Stored data entries:
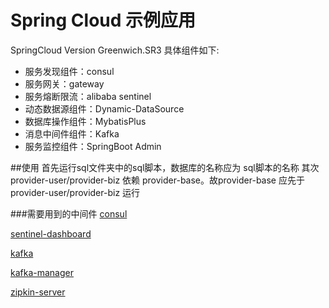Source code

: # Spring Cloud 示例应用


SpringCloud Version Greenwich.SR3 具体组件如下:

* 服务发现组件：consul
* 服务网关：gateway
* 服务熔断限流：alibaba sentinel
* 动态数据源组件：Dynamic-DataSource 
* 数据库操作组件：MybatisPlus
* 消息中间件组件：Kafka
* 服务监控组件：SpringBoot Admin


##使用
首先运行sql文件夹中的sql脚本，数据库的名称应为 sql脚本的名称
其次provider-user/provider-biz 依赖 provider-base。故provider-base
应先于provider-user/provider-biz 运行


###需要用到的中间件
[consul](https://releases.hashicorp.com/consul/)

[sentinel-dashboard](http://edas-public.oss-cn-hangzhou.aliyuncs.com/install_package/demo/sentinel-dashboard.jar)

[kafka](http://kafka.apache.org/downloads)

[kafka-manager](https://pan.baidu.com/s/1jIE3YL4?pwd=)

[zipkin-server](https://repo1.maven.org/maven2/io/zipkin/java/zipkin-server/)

Activity:
All of the lines above that carry the string "sentinel" need to be found and copied.

Reply to the task:
* 服务熔断限流：alibaba sentinel
[sentinel-dashboard](http://edas-public.oss-cn-hangzhou.aliyuncs.com/install_package/demo/sentinel-dashboard.jar)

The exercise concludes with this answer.